(RECORDS PROVIDED begins)
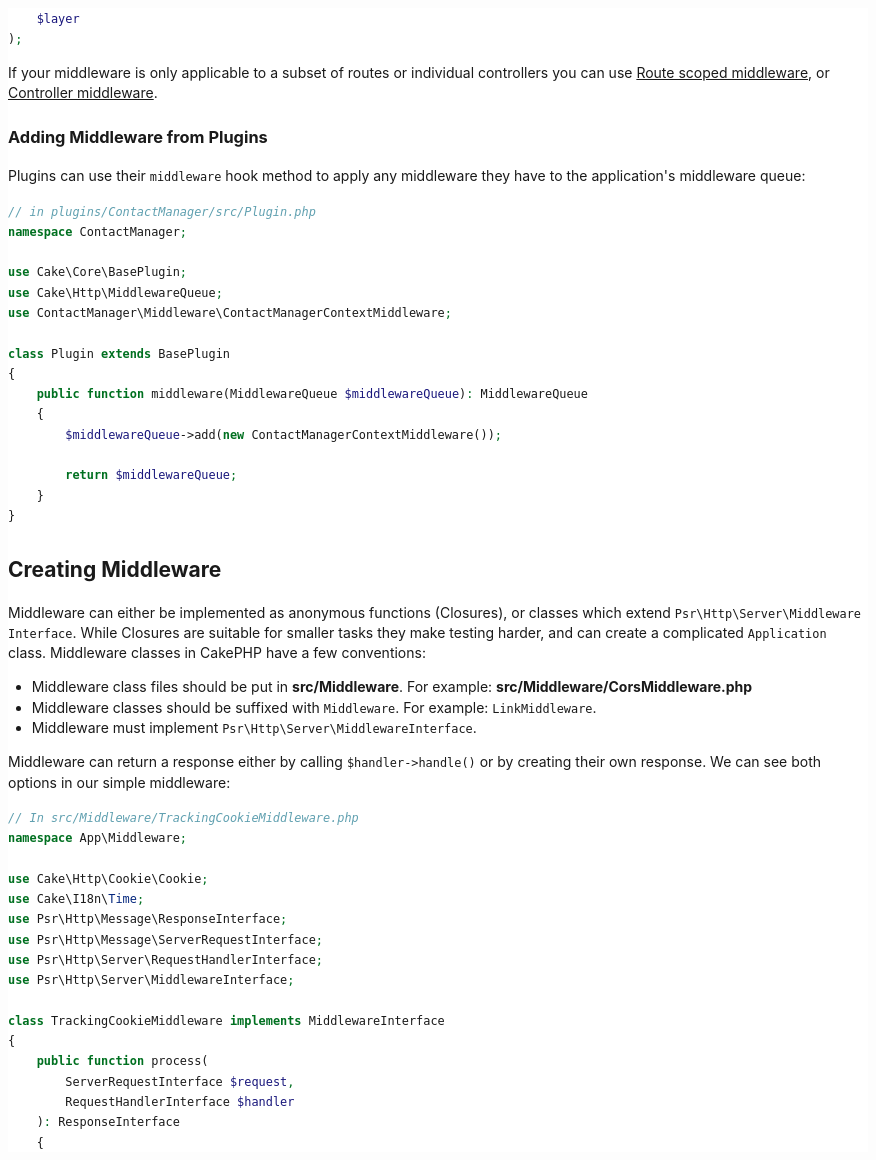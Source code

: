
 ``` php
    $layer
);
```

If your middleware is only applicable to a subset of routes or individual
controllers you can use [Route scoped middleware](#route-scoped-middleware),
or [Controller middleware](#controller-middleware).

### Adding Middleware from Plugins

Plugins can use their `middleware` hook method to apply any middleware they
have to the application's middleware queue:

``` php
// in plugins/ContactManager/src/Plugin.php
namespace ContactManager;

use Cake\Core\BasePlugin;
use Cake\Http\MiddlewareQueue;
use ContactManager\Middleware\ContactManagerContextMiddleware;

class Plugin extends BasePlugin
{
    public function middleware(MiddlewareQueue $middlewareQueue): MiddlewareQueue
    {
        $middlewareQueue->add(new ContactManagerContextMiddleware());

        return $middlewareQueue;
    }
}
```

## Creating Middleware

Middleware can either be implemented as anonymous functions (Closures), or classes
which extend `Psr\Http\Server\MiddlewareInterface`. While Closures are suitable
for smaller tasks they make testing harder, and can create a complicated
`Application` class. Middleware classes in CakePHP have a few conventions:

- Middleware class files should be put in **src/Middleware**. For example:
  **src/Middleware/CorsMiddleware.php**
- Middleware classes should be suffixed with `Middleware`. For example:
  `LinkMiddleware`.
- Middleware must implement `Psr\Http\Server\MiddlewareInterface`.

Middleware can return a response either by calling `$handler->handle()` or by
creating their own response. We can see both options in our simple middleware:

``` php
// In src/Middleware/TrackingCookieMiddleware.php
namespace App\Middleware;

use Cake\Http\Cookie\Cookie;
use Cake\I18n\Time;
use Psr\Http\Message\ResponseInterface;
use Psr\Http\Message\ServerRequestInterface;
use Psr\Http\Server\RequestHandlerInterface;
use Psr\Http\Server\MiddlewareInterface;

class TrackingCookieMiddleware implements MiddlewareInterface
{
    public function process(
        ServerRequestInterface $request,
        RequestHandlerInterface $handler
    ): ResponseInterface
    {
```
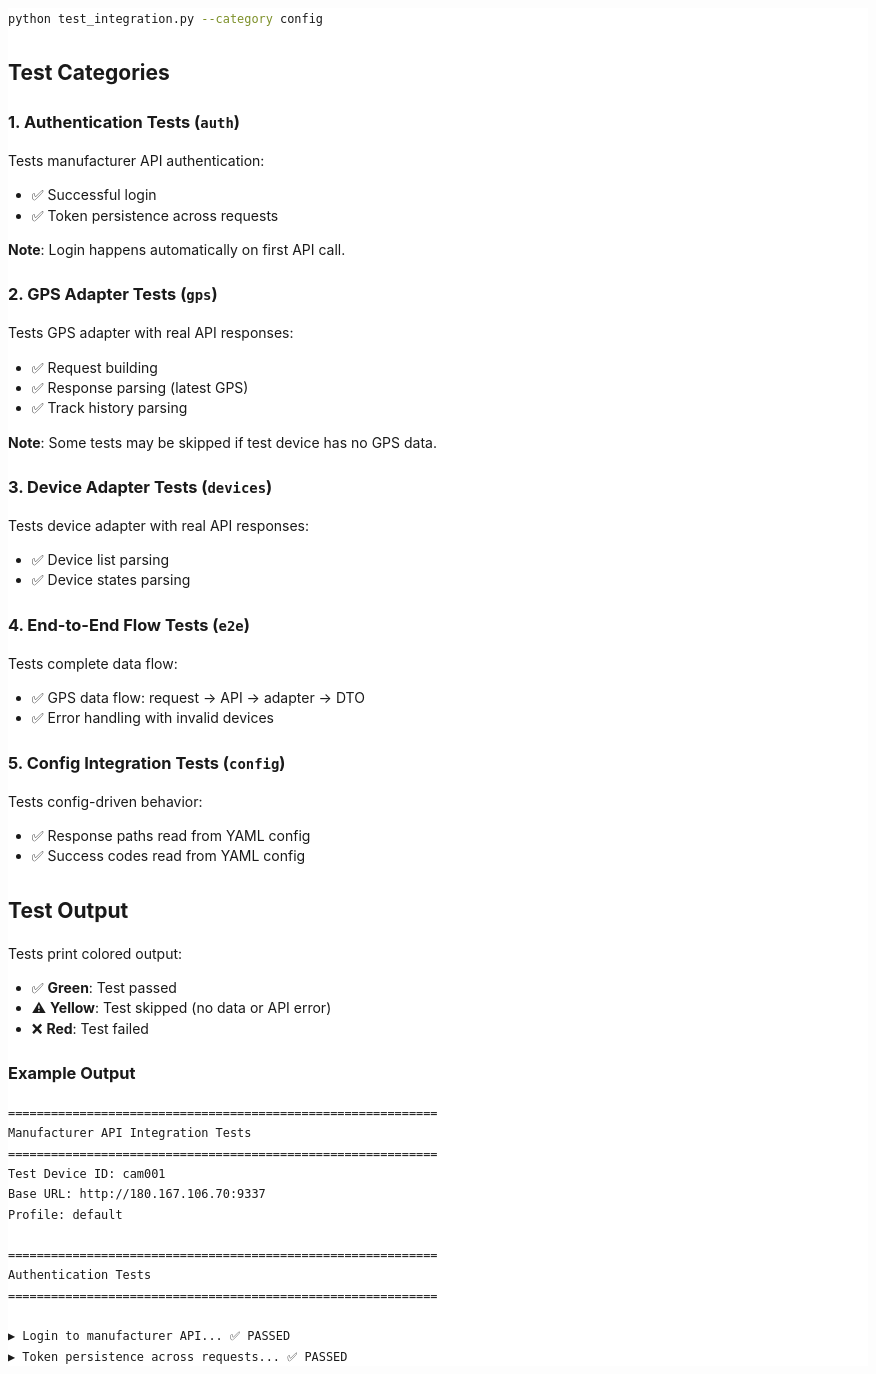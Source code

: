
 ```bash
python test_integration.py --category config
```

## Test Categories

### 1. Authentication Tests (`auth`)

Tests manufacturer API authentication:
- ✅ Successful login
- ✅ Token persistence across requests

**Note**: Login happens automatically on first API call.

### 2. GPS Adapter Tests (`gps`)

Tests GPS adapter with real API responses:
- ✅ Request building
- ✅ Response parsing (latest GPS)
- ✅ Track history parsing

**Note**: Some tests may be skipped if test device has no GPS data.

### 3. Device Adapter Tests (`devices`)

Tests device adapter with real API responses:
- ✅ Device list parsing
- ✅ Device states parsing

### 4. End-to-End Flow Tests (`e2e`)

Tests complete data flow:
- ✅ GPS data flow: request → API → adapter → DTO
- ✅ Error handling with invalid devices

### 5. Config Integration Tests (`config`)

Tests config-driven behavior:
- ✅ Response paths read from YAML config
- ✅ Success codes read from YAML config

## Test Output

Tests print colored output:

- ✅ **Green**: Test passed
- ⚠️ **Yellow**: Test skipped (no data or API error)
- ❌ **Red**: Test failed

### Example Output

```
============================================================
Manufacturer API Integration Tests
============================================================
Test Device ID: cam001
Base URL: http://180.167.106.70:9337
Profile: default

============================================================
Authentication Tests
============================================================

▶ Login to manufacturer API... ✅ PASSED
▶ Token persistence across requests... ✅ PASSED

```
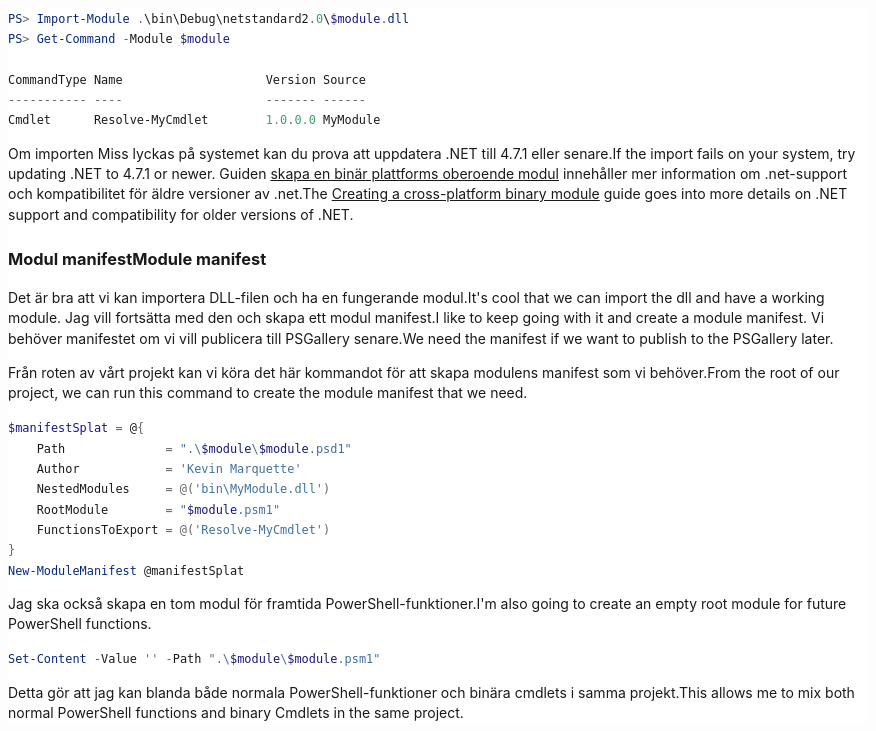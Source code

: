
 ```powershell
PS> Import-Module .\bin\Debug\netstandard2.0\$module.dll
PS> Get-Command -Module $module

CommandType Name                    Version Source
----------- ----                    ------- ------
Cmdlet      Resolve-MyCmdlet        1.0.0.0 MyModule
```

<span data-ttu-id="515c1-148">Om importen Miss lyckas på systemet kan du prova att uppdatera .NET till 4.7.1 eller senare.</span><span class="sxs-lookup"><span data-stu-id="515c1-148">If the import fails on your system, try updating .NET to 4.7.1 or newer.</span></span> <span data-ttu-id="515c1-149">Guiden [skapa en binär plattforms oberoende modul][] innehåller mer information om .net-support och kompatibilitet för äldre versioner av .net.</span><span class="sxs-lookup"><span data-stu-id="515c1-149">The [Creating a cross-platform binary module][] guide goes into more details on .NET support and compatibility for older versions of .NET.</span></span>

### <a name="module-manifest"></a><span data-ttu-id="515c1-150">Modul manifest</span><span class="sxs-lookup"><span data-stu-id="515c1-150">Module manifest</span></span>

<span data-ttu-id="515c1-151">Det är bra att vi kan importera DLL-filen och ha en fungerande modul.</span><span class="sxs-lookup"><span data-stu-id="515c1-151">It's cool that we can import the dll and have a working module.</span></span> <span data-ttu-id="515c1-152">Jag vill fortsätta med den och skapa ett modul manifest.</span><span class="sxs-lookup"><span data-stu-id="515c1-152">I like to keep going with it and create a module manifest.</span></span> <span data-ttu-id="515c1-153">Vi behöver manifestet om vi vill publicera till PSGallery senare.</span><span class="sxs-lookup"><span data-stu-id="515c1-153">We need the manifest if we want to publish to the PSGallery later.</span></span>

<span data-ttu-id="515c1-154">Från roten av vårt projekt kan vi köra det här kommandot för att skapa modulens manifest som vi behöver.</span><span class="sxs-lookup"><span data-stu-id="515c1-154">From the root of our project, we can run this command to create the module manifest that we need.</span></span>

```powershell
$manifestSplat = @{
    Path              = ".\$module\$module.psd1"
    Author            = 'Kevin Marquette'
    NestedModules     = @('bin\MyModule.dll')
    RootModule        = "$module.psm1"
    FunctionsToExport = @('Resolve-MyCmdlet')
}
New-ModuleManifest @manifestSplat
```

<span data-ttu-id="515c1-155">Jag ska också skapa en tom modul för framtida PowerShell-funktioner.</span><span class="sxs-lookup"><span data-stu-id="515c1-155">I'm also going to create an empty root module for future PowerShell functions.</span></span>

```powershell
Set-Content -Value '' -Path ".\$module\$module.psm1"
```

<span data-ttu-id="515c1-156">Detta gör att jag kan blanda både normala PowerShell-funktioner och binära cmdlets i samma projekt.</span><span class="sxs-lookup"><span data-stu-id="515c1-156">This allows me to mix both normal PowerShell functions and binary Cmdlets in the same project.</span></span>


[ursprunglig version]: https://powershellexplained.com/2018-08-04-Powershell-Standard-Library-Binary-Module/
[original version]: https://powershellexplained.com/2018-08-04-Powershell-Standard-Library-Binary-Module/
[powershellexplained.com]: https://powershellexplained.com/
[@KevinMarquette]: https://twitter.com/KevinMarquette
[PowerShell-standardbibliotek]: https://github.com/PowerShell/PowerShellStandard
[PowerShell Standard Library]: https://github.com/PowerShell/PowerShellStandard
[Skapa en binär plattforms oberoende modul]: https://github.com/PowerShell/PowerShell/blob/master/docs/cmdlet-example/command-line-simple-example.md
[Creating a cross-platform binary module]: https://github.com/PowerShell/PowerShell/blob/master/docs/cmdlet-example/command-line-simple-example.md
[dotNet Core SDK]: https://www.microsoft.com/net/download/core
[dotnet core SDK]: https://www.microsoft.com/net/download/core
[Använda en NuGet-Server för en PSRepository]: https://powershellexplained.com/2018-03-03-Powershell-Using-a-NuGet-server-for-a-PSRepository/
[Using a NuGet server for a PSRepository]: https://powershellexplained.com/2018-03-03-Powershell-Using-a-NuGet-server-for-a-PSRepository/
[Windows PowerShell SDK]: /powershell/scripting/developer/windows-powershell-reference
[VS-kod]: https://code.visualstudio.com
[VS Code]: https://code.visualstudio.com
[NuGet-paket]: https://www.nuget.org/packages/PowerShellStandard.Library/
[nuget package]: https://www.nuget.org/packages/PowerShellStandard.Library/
(RECORDS PROVIDED ends)
(RECORDS PROVIDED begins)
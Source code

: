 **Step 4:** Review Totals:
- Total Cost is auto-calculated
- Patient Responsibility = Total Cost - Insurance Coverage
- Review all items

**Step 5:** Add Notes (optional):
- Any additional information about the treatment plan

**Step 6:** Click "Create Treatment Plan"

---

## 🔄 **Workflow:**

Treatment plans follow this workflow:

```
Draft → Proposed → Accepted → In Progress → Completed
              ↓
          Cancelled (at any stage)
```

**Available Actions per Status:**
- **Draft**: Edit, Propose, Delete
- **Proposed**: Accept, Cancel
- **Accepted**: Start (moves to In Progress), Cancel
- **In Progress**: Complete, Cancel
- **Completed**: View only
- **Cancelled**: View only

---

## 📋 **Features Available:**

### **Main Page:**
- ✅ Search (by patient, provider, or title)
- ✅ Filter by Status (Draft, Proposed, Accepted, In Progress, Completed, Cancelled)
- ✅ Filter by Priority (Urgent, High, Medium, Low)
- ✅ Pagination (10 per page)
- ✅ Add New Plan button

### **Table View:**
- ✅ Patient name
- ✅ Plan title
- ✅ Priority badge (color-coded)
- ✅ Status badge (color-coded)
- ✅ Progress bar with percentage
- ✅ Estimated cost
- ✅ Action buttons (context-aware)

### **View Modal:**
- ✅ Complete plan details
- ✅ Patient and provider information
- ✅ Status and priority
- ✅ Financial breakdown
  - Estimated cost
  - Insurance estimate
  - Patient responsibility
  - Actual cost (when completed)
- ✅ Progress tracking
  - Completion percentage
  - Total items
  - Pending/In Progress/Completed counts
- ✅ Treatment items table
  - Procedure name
(RECORDS PROVIDED ends)
Would you show all lines of the material above that contain the word "manifestSplat"?

◆ **RESULT**:
$manifestSplat = @{
New-ModuleManifest @manifestSplat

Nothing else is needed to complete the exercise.